Apple’s iPhone has finally secured a foothold, albeit it a tiny one, in China – another step towards opening up the world’s largest mobile market to the global ecosystem developing apps and web services for 3G smartphones. China Unicom, which now has more than one million users on its 3G W-CDMA network, told Reuters today that it has sold 5,000 iPhones since the iconic handset was launched last week.
In a country of more than 1.3 billion people, that doesn’t amount to a blockbuster opening week for the iPhone. But we shouldn’t get too distracted by the fortunes of one handset. The big picture is looking good for apps developers and marketers wanting to use the smartphone channel to target the vast Chinese market. Now that it has a W-CDMA network, China Unicom can offer its customers scores of tried-and-tested 3G smartphone models from the likes of Nokia, RIM, Samsung, Sony Ericsson, HTC and many others. China Unicom is aiming to add one million new 3G customers every month, according to Reuters.
At the same time, China Mobile, the country’s largest operator by far, is pushing manufacturers to develop smartphones using Android and other open operating systems, as it tries to attract customers to its new 3G TD-SCDMA network. China Telecom, deploying a CDMA 2000 3G network, is also likely to turn to smartphones to lure affluent customers away from its rivals.
As a fancy handset is increasingly a status symbol in a country where only a small minority can afford cars, China could easily have 50 million smartphones in circulation within two years.
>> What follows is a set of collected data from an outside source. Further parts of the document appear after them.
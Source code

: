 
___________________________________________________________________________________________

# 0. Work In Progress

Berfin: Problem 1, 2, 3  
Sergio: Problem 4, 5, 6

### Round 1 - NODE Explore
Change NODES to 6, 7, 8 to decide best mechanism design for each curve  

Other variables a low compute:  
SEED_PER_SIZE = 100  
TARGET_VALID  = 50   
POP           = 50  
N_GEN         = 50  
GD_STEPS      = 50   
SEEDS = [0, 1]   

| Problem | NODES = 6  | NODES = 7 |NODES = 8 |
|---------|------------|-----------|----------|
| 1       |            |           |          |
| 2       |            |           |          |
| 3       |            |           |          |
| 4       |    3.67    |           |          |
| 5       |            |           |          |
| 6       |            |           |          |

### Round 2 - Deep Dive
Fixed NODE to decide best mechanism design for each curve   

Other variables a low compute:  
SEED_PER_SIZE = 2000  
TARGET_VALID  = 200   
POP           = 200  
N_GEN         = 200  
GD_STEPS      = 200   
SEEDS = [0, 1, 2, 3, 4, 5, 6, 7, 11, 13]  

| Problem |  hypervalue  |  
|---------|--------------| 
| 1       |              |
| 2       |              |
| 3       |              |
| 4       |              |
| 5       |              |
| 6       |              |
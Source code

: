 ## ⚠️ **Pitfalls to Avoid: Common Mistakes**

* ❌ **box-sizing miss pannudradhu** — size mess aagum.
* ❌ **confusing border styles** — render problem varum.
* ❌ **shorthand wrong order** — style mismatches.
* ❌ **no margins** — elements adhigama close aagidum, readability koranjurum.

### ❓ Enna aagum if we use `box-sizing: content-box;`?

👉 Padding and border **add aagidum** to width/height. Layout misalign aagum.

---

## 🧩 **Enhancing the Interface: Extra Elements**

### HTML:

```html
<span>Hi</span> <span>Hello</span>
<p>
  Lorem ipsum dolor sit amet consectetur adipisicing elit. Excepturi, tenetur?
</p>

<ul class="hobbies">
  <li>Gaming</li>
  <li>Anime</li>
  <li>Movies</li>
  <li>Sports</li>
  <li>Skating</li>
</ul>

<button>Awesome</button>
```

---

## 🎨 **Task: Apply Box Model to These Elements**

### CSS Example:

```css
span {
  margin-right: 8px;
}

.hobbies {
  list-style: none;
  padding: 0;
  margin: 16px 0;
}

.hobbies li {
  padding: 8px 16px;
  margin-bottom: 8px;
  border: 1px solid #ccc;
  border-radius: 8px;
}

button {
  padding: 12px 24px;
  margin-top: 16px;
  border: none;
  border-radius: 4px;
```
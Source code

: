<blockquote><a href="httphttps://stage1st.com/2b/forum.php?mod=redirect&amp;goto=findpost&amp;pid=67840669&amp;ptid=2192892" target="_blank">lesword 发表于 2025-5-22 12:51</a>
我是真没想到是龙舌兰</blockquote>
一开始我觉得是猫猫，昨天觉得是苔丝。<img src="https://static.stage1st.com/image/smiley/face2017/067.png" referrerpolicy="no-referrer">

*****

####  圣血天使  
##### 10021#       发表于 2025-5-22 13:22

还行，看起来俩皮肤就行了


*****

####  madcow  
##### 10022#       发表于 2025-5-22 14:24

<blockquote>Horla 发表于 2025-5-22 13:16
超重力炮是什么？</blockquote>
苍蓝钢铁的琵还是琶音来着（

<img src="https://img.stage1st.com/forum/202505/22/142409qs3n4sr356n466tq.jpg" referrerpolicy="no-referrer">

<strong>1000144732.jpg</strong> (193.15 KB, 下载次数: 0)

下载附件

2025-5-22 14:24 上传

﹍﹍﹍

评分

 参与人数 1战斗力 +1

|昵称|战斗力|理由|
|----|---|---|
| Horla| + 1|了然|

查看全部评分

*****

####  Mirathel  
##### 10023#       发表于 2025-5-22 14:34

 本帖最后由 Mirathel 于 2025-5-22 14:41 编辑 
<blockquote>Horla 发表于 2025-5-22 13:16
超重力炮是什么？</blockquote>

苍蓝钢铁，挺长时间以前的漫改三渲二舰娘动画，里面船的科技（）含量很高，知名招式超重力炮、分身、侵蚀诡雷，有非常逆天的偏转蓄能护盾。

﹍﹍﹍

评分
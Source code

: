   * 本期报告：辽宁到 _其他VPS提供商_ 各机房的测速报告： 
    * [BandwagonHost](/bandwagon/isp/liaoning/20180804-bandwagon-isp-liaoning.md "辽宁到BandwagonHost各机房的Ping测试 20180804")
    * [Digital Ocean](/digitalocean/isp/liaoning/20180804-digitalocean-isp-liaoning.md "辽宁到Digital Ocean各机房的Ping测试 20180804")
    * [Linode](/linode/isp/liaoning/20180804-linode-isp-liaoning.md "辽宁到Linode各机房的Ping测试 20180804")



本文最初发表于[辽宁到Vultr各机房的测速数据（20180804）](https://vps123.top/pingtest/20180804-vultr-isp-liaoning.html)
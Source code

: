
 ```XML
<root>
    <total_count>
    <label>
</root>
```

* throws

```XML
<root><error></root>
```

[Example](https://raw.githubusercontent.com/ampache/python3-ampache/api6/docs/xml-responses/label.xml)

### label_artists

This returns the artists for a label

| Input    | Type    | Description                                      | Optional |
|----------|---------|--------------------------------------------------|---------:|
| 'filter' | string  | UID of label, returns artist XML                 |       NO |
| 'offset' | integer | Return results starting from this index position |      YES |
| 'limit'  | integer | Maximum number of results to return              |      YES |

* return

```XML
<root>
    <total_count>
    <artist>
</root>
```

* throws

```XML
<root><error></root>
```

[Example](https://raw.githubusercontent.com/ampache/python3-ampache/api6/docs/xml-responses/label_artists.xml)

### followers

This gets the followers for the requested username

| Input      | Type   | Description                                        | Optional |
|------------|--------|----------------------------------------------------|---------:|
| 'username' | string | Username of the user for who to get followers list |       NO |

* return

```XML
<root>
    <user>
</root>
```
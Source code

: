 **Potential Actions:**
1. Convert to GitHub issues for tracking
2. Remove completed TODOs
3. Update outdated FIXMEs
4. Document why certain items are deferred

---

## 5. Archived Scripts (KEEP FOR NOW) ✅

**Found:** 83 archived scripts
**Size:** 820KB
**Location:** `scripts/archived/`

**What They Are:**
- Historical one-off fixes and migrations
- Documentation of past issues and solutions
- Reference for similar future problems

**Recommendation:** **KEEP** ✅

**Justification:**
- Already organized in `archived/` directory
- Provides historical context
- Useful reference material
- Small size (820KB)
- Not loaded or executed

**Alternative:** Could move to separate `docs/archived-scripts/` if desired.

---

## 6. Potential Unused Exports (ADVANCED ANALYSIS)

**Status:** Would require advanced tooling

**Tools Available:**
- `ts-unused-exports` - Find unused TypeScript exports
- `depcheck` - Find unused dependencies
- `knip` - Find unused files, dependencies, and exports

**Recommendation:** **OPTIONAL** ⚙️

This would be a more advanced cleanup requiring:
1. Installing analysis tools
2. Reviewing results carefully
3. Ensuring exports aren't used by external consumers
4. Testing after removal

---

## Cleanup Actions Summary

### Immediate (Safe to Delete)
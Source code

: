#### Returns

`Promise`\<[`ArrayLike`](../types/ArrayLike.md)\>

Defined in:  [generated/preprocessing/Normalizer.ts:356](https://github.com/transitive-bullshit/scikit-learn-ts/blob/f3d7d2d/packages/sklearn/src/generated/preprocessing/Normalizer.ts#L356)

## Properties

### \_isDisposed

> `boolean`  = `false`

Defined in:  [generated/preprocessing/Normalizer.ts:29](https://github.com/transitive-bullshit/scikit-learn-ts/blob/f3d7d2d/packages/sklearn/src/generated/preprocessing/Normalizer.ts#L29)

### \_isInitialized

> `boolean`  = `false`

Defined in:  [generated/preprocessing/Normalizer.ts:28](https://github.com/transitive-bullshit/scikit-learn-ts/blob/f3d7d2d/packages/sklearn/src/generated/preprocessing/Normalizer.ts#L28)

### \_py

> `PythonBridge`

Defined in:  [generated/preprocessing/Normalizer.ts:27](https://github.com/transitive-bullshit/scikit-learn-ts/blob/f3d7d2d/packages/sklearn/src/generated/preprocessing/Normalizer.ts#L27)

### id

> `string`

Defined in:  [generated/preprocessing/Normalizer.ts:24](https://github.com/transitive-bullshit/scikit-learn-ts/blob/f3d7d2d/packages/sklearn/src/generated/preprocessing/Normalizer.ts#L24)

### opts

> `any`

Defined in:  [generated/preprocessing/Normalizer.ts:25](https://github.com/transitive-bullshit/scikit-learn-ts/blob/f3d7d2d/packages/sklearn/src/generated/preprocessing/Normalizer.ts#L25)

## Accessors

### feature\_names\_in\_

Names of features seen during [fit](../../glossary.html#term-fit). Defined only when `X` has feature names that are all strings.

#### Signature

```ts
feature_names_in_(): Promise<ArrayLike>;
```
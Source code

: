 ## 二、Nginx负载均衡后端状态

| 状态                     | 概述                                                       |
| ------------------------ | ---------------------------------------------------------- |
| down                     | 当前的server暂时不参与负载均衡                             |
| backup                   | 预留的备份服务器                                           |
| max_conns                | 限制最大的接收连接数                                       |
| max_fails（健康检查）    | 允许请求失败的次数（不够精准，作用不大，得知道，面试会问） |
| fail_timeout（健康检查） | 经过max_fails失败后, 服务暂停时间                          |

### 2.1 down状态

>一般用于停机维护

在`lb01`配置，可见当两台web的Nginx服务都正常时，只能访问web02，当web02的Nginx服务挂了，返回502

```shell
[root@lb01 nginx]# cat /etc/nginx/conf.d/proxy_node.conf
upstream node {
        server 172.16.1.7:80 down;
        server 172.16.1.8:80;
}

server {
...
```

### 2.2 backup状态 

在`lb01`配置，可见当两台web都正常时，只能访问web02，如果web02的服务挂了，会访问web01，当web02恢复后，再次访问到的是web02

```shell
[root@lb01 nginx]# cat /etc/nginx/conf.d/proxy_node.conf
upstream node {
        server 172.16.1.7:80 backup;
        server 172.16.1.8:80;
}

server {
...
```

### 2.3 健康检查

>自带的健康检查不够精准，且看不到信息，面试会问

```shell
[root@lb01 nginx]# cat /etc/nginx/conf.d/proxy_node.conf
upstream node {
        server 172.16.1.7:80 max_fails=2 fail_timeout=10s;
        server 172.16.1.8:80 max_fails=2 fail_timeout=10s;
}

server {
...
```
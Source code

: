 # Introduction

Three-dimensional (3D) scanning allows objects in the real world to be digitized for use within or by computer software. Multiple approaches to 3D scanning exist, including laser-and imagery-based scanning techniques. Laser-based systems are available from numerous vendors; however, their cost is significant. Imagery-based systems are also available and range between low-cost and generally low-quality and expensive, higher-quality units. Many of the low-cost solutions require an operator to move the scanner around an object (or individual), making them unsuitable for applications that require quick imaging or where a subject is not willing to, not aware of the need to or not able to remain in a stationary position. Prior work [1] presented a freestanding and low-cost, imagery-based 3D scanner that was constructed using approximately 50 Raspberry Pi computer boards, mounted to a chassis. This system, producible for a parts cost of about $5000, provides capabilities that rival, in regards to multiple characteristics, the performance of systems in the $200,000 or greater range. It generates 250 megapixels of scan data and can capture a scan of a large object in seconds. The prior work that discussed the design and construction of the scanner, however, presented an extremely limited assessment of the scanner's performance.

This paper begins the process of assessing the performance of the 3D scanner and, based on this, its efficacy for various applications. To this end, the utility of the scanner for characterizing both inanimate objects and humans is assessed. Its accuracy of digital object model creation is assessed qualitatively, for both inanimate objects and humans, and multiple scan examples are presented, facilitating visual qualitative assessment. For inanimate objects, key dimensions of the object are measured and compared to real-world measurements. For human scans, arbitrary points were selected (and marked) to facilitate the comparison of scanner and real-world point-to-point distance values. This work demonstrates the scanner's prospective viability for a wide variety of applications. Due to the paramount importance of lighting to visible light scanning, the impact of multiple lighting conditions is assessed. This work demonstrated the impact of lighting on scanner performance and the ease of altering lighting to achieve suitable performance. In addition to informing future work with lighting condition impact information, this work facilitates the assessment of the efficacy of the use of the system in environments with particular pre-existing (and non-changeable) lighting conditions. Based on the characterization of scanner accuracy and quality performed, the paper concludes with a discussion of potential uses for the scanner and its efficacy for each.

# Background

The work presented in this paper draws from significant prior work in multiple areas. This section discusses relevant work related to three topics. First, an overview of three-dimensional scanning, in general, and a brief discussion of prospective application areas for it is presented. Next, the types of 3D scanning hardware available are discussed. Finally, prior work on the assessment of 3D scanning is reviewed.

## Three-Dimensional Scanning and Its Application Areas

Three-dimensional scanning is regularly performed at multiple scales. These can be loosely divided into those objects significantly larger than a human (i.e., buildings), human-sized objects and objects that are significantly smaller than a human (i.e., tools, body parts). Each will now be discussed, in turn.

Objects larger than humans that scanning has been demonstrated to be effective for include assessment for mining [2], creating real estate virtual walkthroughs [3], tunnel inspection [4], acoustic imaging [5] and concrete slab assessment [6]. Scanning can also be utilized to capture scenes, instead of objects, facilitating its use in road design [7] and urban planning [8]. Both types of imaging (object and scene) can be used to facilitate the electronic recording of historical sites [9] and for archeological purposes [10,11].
Although western developers shouldn’t underestimate the cultural differences, the Chinese are likely to have a big appetite for mobile apps. Even on sluggish 2G networks, they are vociferous users of mobile data services, downloading music and sending each other picture messages much more regularly than their counterparts elsewhere.
Moreover, the intensifying competition between the big three mobile operators, following the government-led restructuring of the industry, should help developers to find routes to market.